- _EXERCISE AIM_
Give the number of lines below that contain "ChangeColor", with no other output.

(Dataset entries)
BEGIN

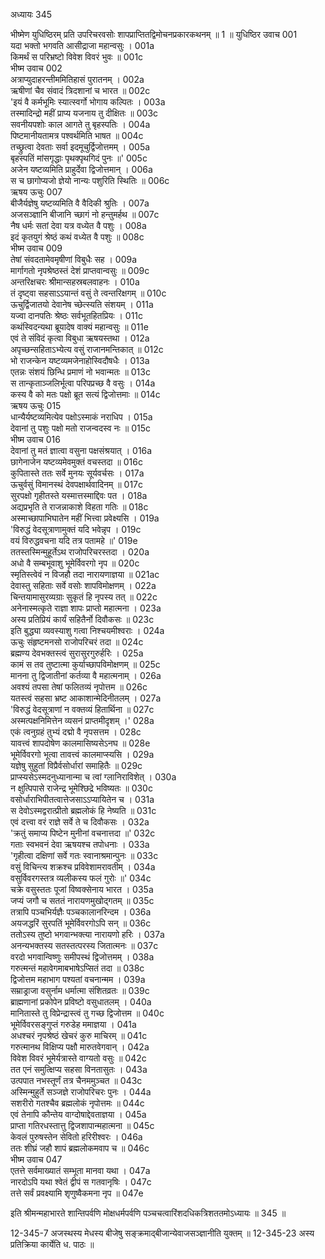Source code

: अध्यायः 345

भीष्मेण युधिष्ठिरम् प्रति उपरिचरवसोः शापप्राप्तितद्विमोचनप्रकारकथनम् ॥ 1 ॥
युधिष्ठिर उवाच 	001  
यदा भक्तो भगवति आसीद्राजा महान्वसुः ।	001a  
किमर्थं स परिभ्रष्टो विवेश विवरं भुवः ॥	001c  
भीष्म उवाच 	002  
अत्राप्युदाहरन्तीममितिहासं पुरातनम् ।	002a  
ऋषीणां चैव संवादं त्रिदशानां च भारत ॥	002c  
\'इयं वै कर्मभूमिः स्यात्स्वर्गो भोगाय कल्पितः ।	003a  
तस्मादिन्द्रो महीं प्राप्य यजनाय तु दीक्षितः ॥	003c  
सवनीयपशोः काल आगते तु बृहस्पतिः ।	004a  
पिष्टमानीयतामत्र पश्वर्थमिति भाषत ॥	004c  
तच्छ्रुत्वा देवताः सर्वा इदमूचुर्द्विजोत्तमम् ।	005a  
बृहस्पतिं मांसगृद्धाः पृथक्पृथगिदं पुनः ॥\'	005c  
अजेन यष्टव्यमिति प्राहुर्देवा द्विजोत्तमान् ।	006a  
स च छागोप्यजो ज्ञेयो नान्यः पशुरिति स्थितिः ॥	006c  
ऋषय ऊचुः 	007  
बीजैर्यज्ञेषु यष्टव्यमिति वै वैदिकी श्रुतिः ।	007a  
अजसञ्ज्ञानि बीजानि च्छागं नो हन्तुमर्हथ ॥	007c  
नैष धर्मः सतां देवा यत्र वध्येत वै पशुः ।	008a  
इदं कृतयुगं श्रेष्ठं कथं वध्येत वै पशुः ॥	008c  
भीष्म उवाच 	009  
तेषां संवदतामेवमृषीणां विबुधैः सह ।	009a  
मार्गागतो नृपश्रेष्ठस्तं देशं प्राप्तवान्वसुः ॥	009c  
अन्तरिक्षचरः श्रीमान्सहस्रबलवाहनः ।	010a  
तं दृष्ट्वा सहसाऽऽयान्तं वसुं ते त्वन्तरिक्षगम् ॥	010c  
ऊचुर्द्विजातयो देवानेष च्छेत्स्यति संशयम् ।	011a  
यज्वा दानपतिः श्रेष्ठः सर्वभूतहितप्रियः ।	011c  
कथंस्विदन्यथा ब्रूयादेष वाक्यं महान्वसुः ॥	011e  
एवं ते संविदं कृत्वा विबुधा ऋषयस्तथा ।	012a  
अपृच्छन्सहिताऽभ्येत्य वसुं राजानमन्तिकात् ॥	012c  
भो राजन्केन यष्टव्यमजेनाहोस्विदौषधैः ।	013a  
एतन्नः संशयं छिन्धि प्रमाणं नो भवान्मतः ॥	013c  
स तान्कृताञ्जलिर्भूत्वा परिपप्रच्छ वै वसुः ।	014a  
कस्य वै को मतः पक्षो ब्रूत सत्यं द्विजोत्तमाः ॥	014c  
ऋषय ऊचुः 	015  
धान्यैर्यष्टव्यमित्येव पक्षोऽस्माकं नराधिप ।	015a  
देवानां तु पशुः पक्षो मतो राजन्वदस्व नः ॥	015c  
भीष्म उवाच 	016  
देवानां तु मतं ज्ञात्वा वसुना पक्षसंश्रयात् ।	016a  
छागेनाजेन यष्टव्यमेवमुक्तं वचस्तदा ॥	016c  
कुपितास्ते ततः सर्वे मुनयः सूर्यवर्चसः ।	017a  
ऊचुर्वसुं विमानस्थं देवपक्षार्थवादिनम् ॥	017c  
सुरपक्षो गृहीतस्ते यस्मात्तस्माद्दिवः पत ।	018a  
अद्यप्रभृति ते राजन्नाकाशे विहता गतिः ॥	018c  
अस्माच्छापाभिघातेन महीं भित्त्वा प्रवेक्ष्यसि ।	019a  
\'विरुद्धं वेदसूत्राणामुक्तं यदि भवेन्नृप ।	019c  
वयं विरुद्धवचना यदि तत्र पतामहे ॥\'	019e  
ततस्तस्मिन्मुहूर्तेऽथ राजोपरिचरस्तदा ।	020a  
अधो वै सम्बभूवाशु भूमेर्विवरगो नृप ॥	020c  
स्मृतिस्त्वेवं न विजहौ तदा नारायणाज्ञया ॥	021ac  
देवास्तु सहिताः सर्वे वसोः शापविमोक्षणम् ।	022a  
चिन्तयामासुरव्यग्राः सुकृतं हि नृपस्य तत् ॥	022c  
अनेनास्मत्कृते राज्ञा शापः प्राप्तो महात्मना ।	023a  
अस्य प्रतिप्रियं कार्यं सहितैर्नो दिवौकसः ॥	023c  
इति बुद्ध्या व्यवस्याशु गत्वा निश्चयमीश्वराः ।	024a  
ऊचुः संहृष्टमनसो राजोपरिचरं तदा ॥	024c  
ब्रह्मण्य देवभक्तस्त्वं सुरासुरगुरुर्हरिः ।	025a  
कामं स तव तुष्टात्मा कुर्याच्छापविमोक्षणम् ॥	025c  
मानना तु द्विजातीनां कर्तव्या वै महात्मनाम् ।	026a  
अवश्यं तपसा तेषां फलितव्यं नृपोत्तम ॥	026c  
यतस्त्वं सहसा भ्रष्ट आकाशान्मेदिनीतलम् ।	027a  
\'विरुद्धं वेदसूत्राणां न वक्तव्यं हितार्थिना ॥	027c  
अस्मत्पक्षनिमित्तेन व्यसनं प्राप्तमीदृशम् ।\'	028a  
एकं त्वनुग्रहं तुभ्यं दद्मो वै नृपसत्तम ।	028c  
यावत्त्वं शापदोषेण कालमासिष्यसेऽनघ ॥	028e  
भूमेर्विवरगो भूत्वा तावत्त्वं कालमाप्स्यसि ।	029a  
यज्ञेषु सुहुतां विप्रैर्वसोर्धारां समाहितैः ॥	029c  
प्राप्स्यसेऽस्मदनुध्यानान्मा च त्वां ग्लानिराविशेत् ।	030a  
न क्षुत्पिपासे राजेन्द्र भूमेश्छिद्रे भविष्यतः ॥	030c  
वसोर्धाराभिपीतत्वात्तेजसाऽऽप्यायितेन च ।	031a  
स देवोऽस्मद्वरात्प्रीतो ब्रह्मलोकं हि नेष्यति ॥	031c  
एवं दत्त्वा वरं राज्ञे सर्वे ते च दिवौकसः ।	032a  
\'क्रतुं समाप्य पिष्टेन मुनीनां वचनात्तदा ॥\'	032c  
गताः स्वभवनं देवा ऋषयश्च तपोधनाः ।	033a  
\'गृहीत्वा दक्षिणां सर्वे गतः स्वानाश्रमान्पुनः ॥	033c  
वसुं विचिन्त्य शक्रश्च प्रविवेशामरावतीम् ।	034a  
वसुर्विवरगस्तत्र व्यलीकस्य फलं गुरोः ॥\'	034c  
चक्रे वसुस्ततः पूजां विष्वक्सेनाय भारत ।	035a  
जप्यं जगौ च सततं नारायणमुखोद्गतम् ॥	035c  
तत्रापि पञ्चभिर्यज्ञैः पञ्चकालानरिन्दम ।	036a  
अयजद्धरिं सुरपतिं भूमेर्विवरगोऽपि सन् ॥	036c  
ततोऽस्य तुष्टो भगवान्भक्त्या नारायणो हरिः ।	037a  
अनन्यभक्तस्य सतस्तत्परस्य जितात्मनः ॥	037c  
वरदो भगवान्विष्णुः समीपस्थं द्विजोत्तमम् ।	038a  
गरुत्मन्तं महावेगमाबभाषेऽप्सितं तदा ॥	038c  
द्विजोत्तम महाभाग पश्यतां वचनान्मम ।	039a  
सम्राड्राजा वसुर्नाम धर्मात्मा संशितव्रतः ॥	039c  
ब्राह्मणानां प्रकोपेन प्रविष्टो वसुधातलम् ।	040a  
मानितास्ते तु विप्रेन्द्रास्त्वं तु गच्छ द्विजोत्तम ॥	040c  
भूमेर्विवरसङ्गुप्तं गरुडेह ममाज्ञया ।	041a  
अधश्चरं नृपश्रेष्ठं खेचरं कुरु माचिरम् ॥	041c  
गरुत्मानथ विक्षिप्य पक्षौ मारुतवेगवान् ।	042a  
विवेश विवरं भूमेर्यत्रास्ते वाग्यतो वसुः ॥	042c  
तत एनं समुत्क्षिप्य सहसा विनतासुतः ।	043a  
उत्पपात नभस्तूर्णं तत्र चैनममुञ्चत ॥	043c  
अस्मिन्मुहुर्ते सञ्जज्ञे राजोपरिचरः पुनः ।	044a  
सशरीरो गतश्चैव ब्रह्मलोकं नृपोत्तमः ॥	044c  
एवं तेनापि कौन्तेय वाग्दोषाद्देवताज्ञया ।	045a  
प्राप्ता गतिरधस्तात्तु द्विजशापान्महात्मना ॥	045c  
केवलं पुरुषस्तेन सेवितो हरिरीश्वरः ।	046a  
ततः शीघ्रं जहौ शापं ब्रह्मलोकमवाप च ॥	046c  
भीष्म उवाच 	047  
एतत्ते सर्वमाख्यातं सम्भूता मानवा यथा ।	047a  
नारदोऽपि यथा श्वेतं द्वीपं स गतवानृषिः ।	047c  
तत्ते सर्वं प्रवक्ष्यामि शृणुष्वैकमना नृप ॥ 	047e  

इति श्रीमन्महाभारते शान्तिपर्वणि मोक्षधर्मपर्वणि पञ्चचत्वारिंशदधिकत्रिशततमोऽध्यायः ॥ 345 ॥

12-345-7 अजस्थस्य मेधस्य बीजेषु सङ्क्रमाद्बीजान्येवाजसञ्ज्ञानीति युक्तम् ॥ 12-345-23 अस्य प्रतिक्रिया कार्येति ध. पाठः ॥
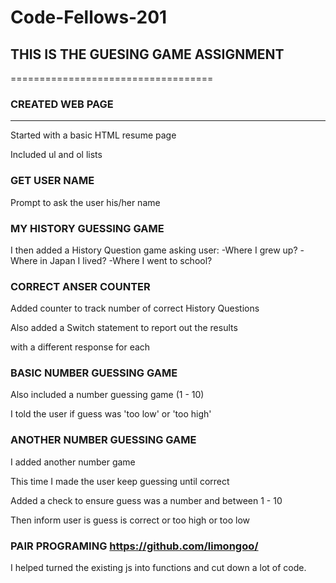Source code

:# Code-Fellows-201

## THIS IS THE GUESING GAME ASSIGNMENT
===================================

### CREATED WEB PAGE
----------------
  Started with a basic HTML resume page

  Included ul and ol lists

### GET USER NAME
  Prompt to ask the user his/her name

### MY HISTORY GUESSING GAME
  I then added a History Question game asking user:
    -Where I grew up?
    -Where in Japan I lived?
    -Where I went to school?

### CORRECT ANSER COUNTER
  Added counter to track number of correct History Questions

  Also added a Switch statement to report out the results

  with a different response for each

### BASIC NUMBER GUESSING GAME
  Also included a number guessing game (1 - 10)

  I told the user if guess was 'too low' or 'too high'

### ANOTHER NUMBER GUESSING GAME
  I added another number game

  This time I made the user keep guessing until correct

  Added a check to ensure guess was a number and between 1 - 10

  Then inform user is guess is correct or too high or too low

### PAIR PROGRAMING https://github.com/limongoo/
  I helped turned the existing js into functions and cut down a lot of code.
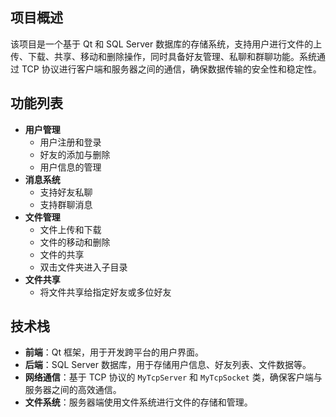 ## **项目概述**

该项目是一个基于 Qt 和 SQL Server 数据库的存储系统，支持用户进行文件的上传、下载、共享、移动和删除操作，同时具备好友管理、私聊和群聊功能。系统通过 TCP 协议进行客户端和服务器之间的通信，确保数据传输的安全性和稳定性。

## **功能列表**

- **用户管理**
  - 用户注册和登录
  - 好友的添加与删除
  - 用户信息的管理
- **消息系统**
  - 支持好友私聊
  - 支持群聊消息
- **文件管理**
  - 文件上传和下载
  - 文件的移动和删除
  - 文件的共享
  - 双击文件夹进入子目录
- **文件共享**
  - 将文件共享给指定好友或多位好友

## **技术栈**

- **前端**：Qt 框架，用于开发跨平台的用户界面。
- **后端**：SQL Server 数据库，用于存储用户信息、好友列表、文件数据等。
- **网络通信**：基于 TCP 协议的 `MyTcpServer` 和 `MyTcpSocket` 类，确保客户端与服务器之间的高效通信。
- **文件系统**：服务器端使用文件系统进行文件的存储和管理。
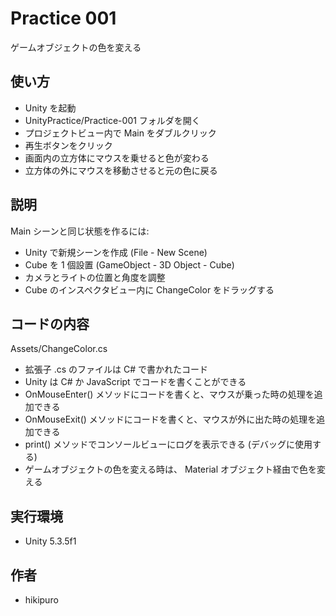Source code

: ﻿# Practice 001

ゲームオブジェクトの色を変える

## 使い方

- Unity を起動
- UnityPractice/Practice-001 フォルダを開く
- プロジェクトビュー内で Main をダブルクリック
- 再生ボタンをクリック
- 画面内の立方体にマウスを乗せると色が変わる
- 立方体の外にマウスを移動させると元の色に戻る

## 説明

Main シーンと同じ状態を作るには:

- Unity で新規シーンを作成 (File - New Scene)
- Cube を 1 個設置 (GameObject - 3D Object - Cube)
- カメラとライトの位置と角度を調整
- Cube のインスペクタビュー内に ChangeColor をドラッグする

## コードの内容

Assets/ChangeColor.cs

- 拡張子 .cs のファイルは C# で書かれたコード
- Unity は C# か JavaScript でコードを書くことができる
- OnMouseEnter() メソッドにコードを書くと、マウスが乗った時の処理を追加できる
- OnMouseExit() メソッドにコードを書くと、マウスが外に出た時の処理を追加できる
- print() メソッドでコンソールビューにログを表示できる (デバッグに使用する)
- ゲームオブジェクトの色を変える時は、 Material オブジェクト経由で色を変える

## 実行環境

- Unity 5.3.5f1

## 作者

- hikipuro
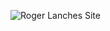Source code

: ![Roger Lanches Site](https://github.com/user-attachments/assets/7ed493c6-3714-4400-bbb1-a7a42088ef7f)

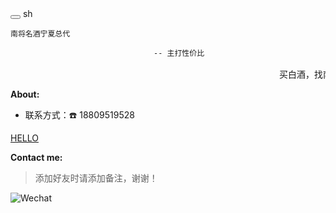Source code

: <style src="./index.scss"></style>
<style src="./style/item.scss"></style>

<div class="language-sh vp-adaptive-theme">
<button title="Copy Code" class="copy"></button>
<span class="lang">sh</span>
<pre class="shiki shiki-themes github-light github-dark vp-code">
<code><span class="line"><span style="--shiki-light:#6F42C1;--shiki-dark:#B392F0;">南将名酒宁夏总代</span></span>
<span class="line">
<span style="--shiki-light:#6F42C1;--shiki-dark:#B392F0;">                                --</span><span style="--shiki-light:#032F62;--shiki-dark:#9ECBFF;"> 主打性价比</span>
</span></code>
<marquee class="advertisement">买白酒，找南将，好便宜</marquee>
</pre>
</div>

**About:**

- 联系方式：☎️ 18809519528

<a href="#" class="item item1">
    HELLO
    <span></span>
    <span></span>
    <span></span>
    <span></span>
</a>

**Contact me:**

> 添加好友时请添加备注，谢谢！

<p><img src="https://img.shields.io/badge/WeChat-guoyanan61-07C160?logo=wechat" alt="Wechat" loading="lazy" class="medium-zoom-image"></p>
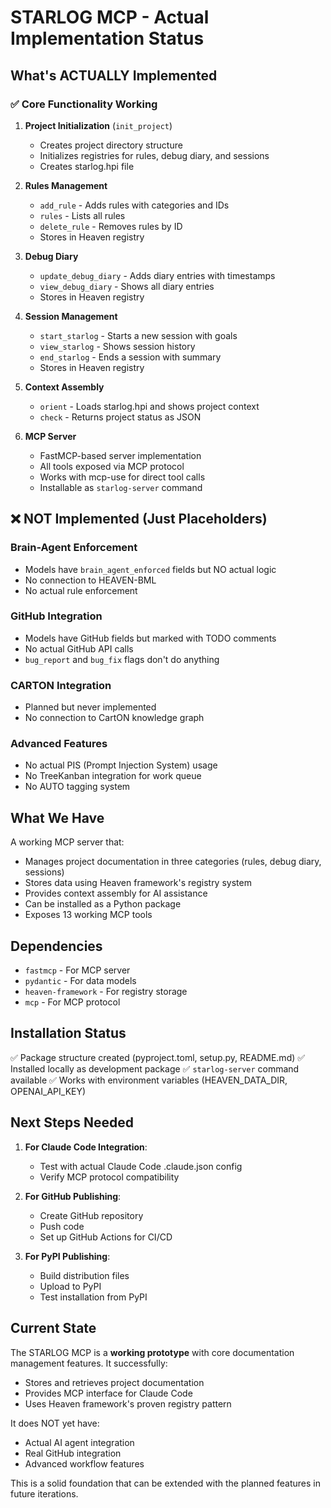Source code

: # STARLOG MCP - Actual Implementation Status

## What's ACTUALLY Implemented

### ✅ Core Functionality Working
1. **Project Initialization** (`init_project`)
   - Creates project directory structure
   - Initializes registries for rules, debug diary, and sessions
   - Creates starlog.hpi file

2. **Rules Management**
   - `add_rule` - Adds rules with categories and IDs
   - `rules` - Lists all rules
   - `delete_rule` - Removes rules by ID
   - Stores in Heaven registry

3. **Debug Diary** 
   - `update_debug_diary` - Adds diary entries with timestamps
   - `view_debug_diary` - Shows all diary entries
   - Stores in Heaven registry

4. **Session Management**
   - `start_starlog` - Starts a new session with goals
   - `view_starlog` - Shows session history
   - `end_starlog` - Ends a session with summary
   - Stores in Heaven registry

5. **Context Assembly**
   - `orient` - Loads starlog.hpi and shows project context
   - `check` - Returns project status as JSON

6. **MCP Server**
   - FastMCP-based server implementation
   - All tools exposed via MCP protocol
   - Works with mcp-use for direct tool calls
   - Installable as `starlog-server` command

## ❌ NOT Implemented (Just Placeholders)

### Brain-Agent Enforcement
- Models have `brain_agent_enforced` fields but NO actual logic
- No connection to HEAVEN-BML
- No actual rule enforcement

### GitHub Integration  
- Models have GitHub fields but marked with TODO comments
- No actual GitHub API calls
- `bug_report` and `bug_fix` flags don't do anything

### CARTON Integration
- Planned but never implemented
- No connection to CartON knowledge graph

### Advanced Features
- No actual PIS (Prompt Injection System) usage
- No TreeKanban integration for work queue
- No AUTO tagging system

## What We Have

A working MCP server that:
- Manages project documentation in three categories (rules, debug diary, sessions)
- Stores data using Heaven framework's registry system
- Provides context assembly for AI assistance
- Can be installed as a Python package
- Exposes 13 working MCP tools

## Dependencies

- `fastmcp` - For MCP server
- `pydantic` - For data models
- `heaven-framework` - For registry storage
- `mcp` - For MCP protocol

## Installation Status

✅ Package structure created (pyproject.toml, setup.py, README.md)
✅ Installed locally as development package
✅ `starlog-server` command available
✅ Works with environment variables (HEAVEN_DATA_DIR, OPENAI_API_KEY)

## Next Steps Needed

1. **For Claude Code Integration**:
   - Test with actual Claude Code .claude.json config
   - Verify MCP protocol compatibility

2. **For GitHub Publishing**:
   - Create GitHub repository
   - Push code
   - Set up GitHub Actions for CI/CD

3. **For PyPI Publishing**:
   - Build distribution files
   - Upload to PyPI
   - Test installation from PyPI

## Current State

The STARLOG MCP is a **working prototype** with core documentation management features. It successfully:
- Stores and retrieves project documentation
- Provides MCP interface for Claude Code
- Uses Heaven framework's proven registry pattern

It does NOT yet have:
- Actual AI agent integration
- Real GitHub integration
- Advanced workflow features

This is a solid foundation that can be extended with the planned features in future iterations.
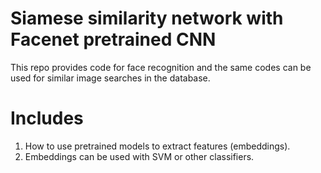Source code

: # Siamese similarity network with Facenet pretrained CNN

This repo provides code for face recognition and the same codes can be used for similar image searches in the database.

# Includes
1. How to use pretrained models to extract features (embeddings).
2. Embeddings can be used with SVM or other classifiers.
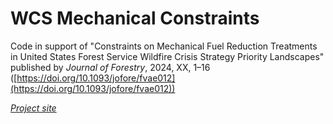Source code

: # WCS Mechanical Constraints

Code in support of "Constraints on Mechanical Fuel Reduction Treatments in United States Forest Service Wildfire Crisis Strategy Priority Landscapes" published by *Journal of Forestry*, 2024, XX, 1–16 ([https://doi.org/10.1093/jofore/fvae012](https://doi.org/10.1093/jofore/fvae012))

[*Project site*](https://georgewoolsey.github.io/wcs_mechanical_constraints/)
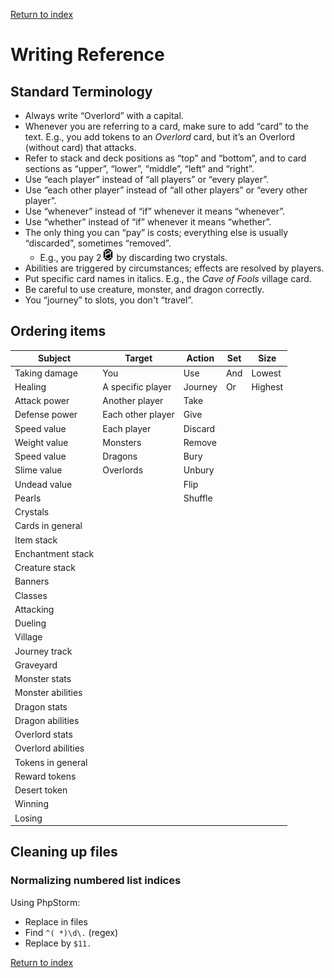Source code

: [Return to index](README.md)

# Writing Reference

## Standard Terminology

- Always write “Overlord” with a capital.
- Whenever you are referring to a card, make sure to add “card” to the text.
  E.g., you add tokens to an *Overlord* card, but it’s an Overlord (without card) that attacks.
- Refer to stack and deck positions as “top” and “bottom”, and to card sections as “upper”, “lower”, “middle”, “left”
  and “right”.
- Use “each player” instead of “all players” or “every player”.
- Use “each other player” instead of “all other players” or “every other player”.
- Use “whenever” instead of “if” whenever it means “whenever”.
- Use “whether” instead of “if” whenever it means “whether”.
- The only thing you can “pay” is costs; everything else is usually “discarded”, sometimes “removed”.
  - E.g., you pay 2![img.png](icons/crystal.png) by discarding two crystals.
- Abilities are triggered by circumstances; effects are resolved by players.
- Put specific card names in italics.
  E.g., the *Cave of Fools* village card.
- Be careful to use creature, monster, and dragon correctly.
- You “journey” to slots, you don't “travel”.

## Ordering items

| Subject            | Target            | Action  | Set | Size    |
|--------------------|-------------------|---------|-----|---------|
| Taking damage      | You               | Use     | And | Lowest  |
| Healing            | A specific player | Journey | Or  | Highest |
| Attack power       | Another player    | Take    |     |         |
| Defense power      | Each other player | Give    |     |         |
| Speed value        | Each player       | Discard |     |         |
| Weight value       | Monsters          | Remove  |     |         |
| Speed value        | Dragons           | Bury    |     |         |
| Slime value        | Overlords         | Unbury  |     |         |
| Undead value       |                   | Flip    |     |         |
| Pearls             |                   | Shuffle |     |         |
| Crystals           |                   |         |     |         |
| Cards in general   |                   |         |     |         |
| Item stack         |                   |         |     |         |
| Enchantment stack  |                   |         |     |         |
| Creature stack     |                   |         |     |         |
| Banners            |                   |         |     |         |
| Classes            |                   |         |     |         |
| Attacking          |                   |         |     |         |
| Dueling            |                   |         |     |         |
| Village            |                   |         |     |         |
| Journey track      |                   |         |     |         |
| Graveyard          |                   |         |     |         |
| Monster stats      |                   |         |     |         |
| Monster abilities  |                   |         |     |         |
| Dragon stats       |                   |         |     |         |
| Dragon abilities   |                   |         |     |         |
| Overlord stats     |                   |         |     |         |
| Overlord abilities |                   |         |     |         |
| Tokens in general  |                   |         |     |         |
| Reward tokens      |                   |         |     |         |
| Desert token       |                   |         |     |         |
| Winning            |                   |         |     |         |
| Losing             |                   |         |     |         |

## Cleaning up files

### Normalizing numbered list indices

Using PhpStorm:

- Replace in files
- Find `^( *)\d\.` (regex)
- Replace by `$11.`

[Return to index](README.md)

END

- _YOUR SOLUTION_
2